Having an autoimmune disease certainly takes a toll on your body, but nobody wants to talk about what it does to the mind. The topic of depression seems almost taboo at times, but the sad reality that it exists must be acknowledged. Many of my fellow autoimmune warriors have admittedly dealt with depression during the progression of their disease(s), and although I can’t speak on their experience, I can try to share mine.
For me, personally, I’ve never been a depressive person. I’ve had my mental health battles prior to my autoimmune diagnosis, but depression was never the issue for me. I’ve only been officially diagnosed for about a month, so the feelings and emotions that I’m going through are pretty new to me. There are thoughts and emotions so strong that I feel like I’m being crushed. I feel like something is sitting on my chest. I can’t breathe. I can’t think. I can’t move. Most of the time, I can occupy my attention elsewhere, but once in a while the reality of my disease sets in. I start to panic and as the anxiety rises in me I feel a rage boil through me. Before I even realize what’s happening to me, I’m going off. Yelling. Screaming. Crying. I feel completely out of control with my words and my actions during this time. When this happens I just want to be left alone. Of course, it’s during this time that nobody wants to leave you alone for fear of your safety.
Thoughts can be just as dangerous in this disease. I’m constantly thinking about this disease and how it is going to affect every aspect of my life. The rapid cycling thoughts never cease. If I’m not sleeping, I’m thinking and worrying and stressing. I think about my husband and the added burden this might bring. I think about my children, my youngest son is special needs, so I worry the most about him. I think about the medications and side effects and costs. I think about the constant pain that I’m in and I wonder if it will ever get better. I wonder what the quality of life will be for me in a year, five years or even a decade. And if it hurts this much now, how bad will it be when I’m 40, or 50 or Gods willing 60 years old?

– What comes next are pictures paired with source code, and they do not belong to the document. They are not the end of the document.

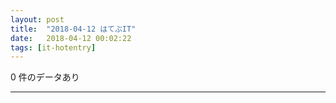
 ```yaml
---
layout: post
title:  "2018-04-12 はてぶIT"
date:   2018-04-12 00:02:22
tags: [it-hotentry]
---
```

0 件のデータあり

<hr>
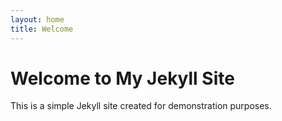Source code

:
 ```yaml
---
layout: home
title: Welcome
---
```


# Welcome to My Jekyll Site

This is a simple Jekyll site created for demonstration purposes.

I have days where my life and health seem bleak and dreary. Days that I can’t find a reason to smile, or a positive thought. Days that I barely want to get out of bed. Those are the darkest days. The days that I feel like I’m in a room full of people that love and adore me. I’m screaming for help but it falls on deaf ears. I have cried more tears in the last month than I probably have in my entire life. I’ve never been one to show emotion. I can maintain my composure in all situations, but not this one. I have screaming, crying fits when nobody is around. I hide my tears in the shower and underneath a pound of makeup. And I face the darkness within one more time.
There are times that I know that I need to talk to someone about these thoughts and feelings. There are times that the darkness is too great, and the burden seems too heavy. In those times I know I should reach out, but those are the times that I shut down. Those are the loneliest moments for me. The moments where the weight of the world is on my shoulders. Moments that I feel like I don’t have a friend to be found. Moments where I feel like a burden, or more trouble than I’m worth. Moments that I want to run my husband off to save him the misery of watching me fall apart every single day. These are the moments that the darkness envelopes me, until I feel like I’m suffocating. It’s a vicious cycle that I struggle to break free from. Every single day I battle this darkness within. And every day I get up ready to fight it again.